→ **ACTIVITY**
Report each line of the entries below that has the word "string" in it.
=== Section Start ===
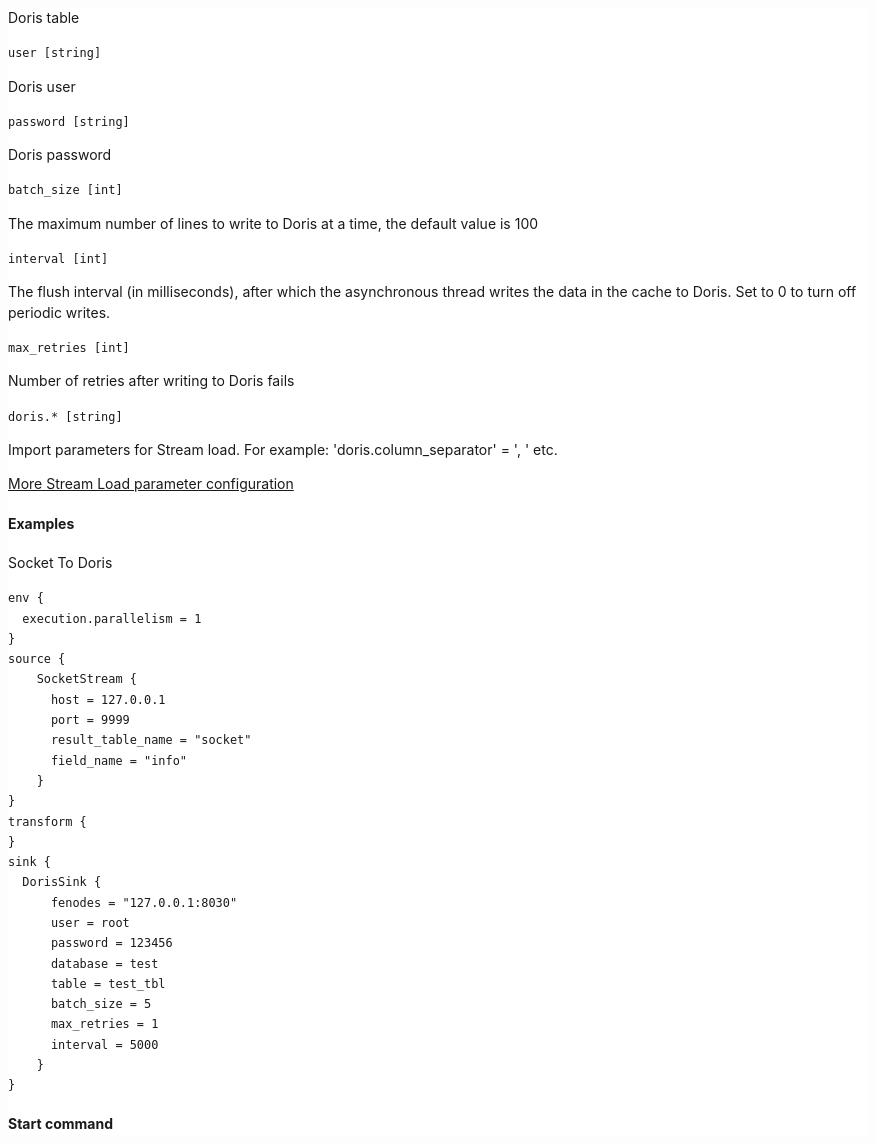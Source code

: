 Doris table

`user [string]`

Doris user

`password [string]`

Doris password

`batch_size [int]`

The maximum number of lines to write to Doris at a time, the default value is 100

`interval [int]`

The flush interval (in milliseconds), after which the asynchronous thread writes the data in the cache to Doris. Set to 0 to turn off periodic writes.

`max_retries [int]`

Number of retries after writing to Doris fails

`doris.* [string]`

Import parameters for Stream load. For example: 'doris.column_separator' = ', ' etc.

[More Stream Load parameter configuration](../../data-operate/import/import-way/stream-load-manual.md)

#### Examples

Socket To Doris

```
env {
  execution.parallelism = 1
}
source {
    SocketStream {
      host = 127.0.0.1
      port = 9999
      result_table_name = "socket"
      field_name = "info"
    }
}
transform {
}
sink {
  DorisSink {
      fenodes = "127.0.0.1:8030"
      user = root
      password = 123456
      database = test
      table = test_tbl
      batch_size = 5
      max_retries = 1
      interval = 5000
    }
}

```
#### Start command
=== Section End ===
→ **SOLUTION TO THIS TASK**
`user [string]`
`password [string]`
`doris.* [string]`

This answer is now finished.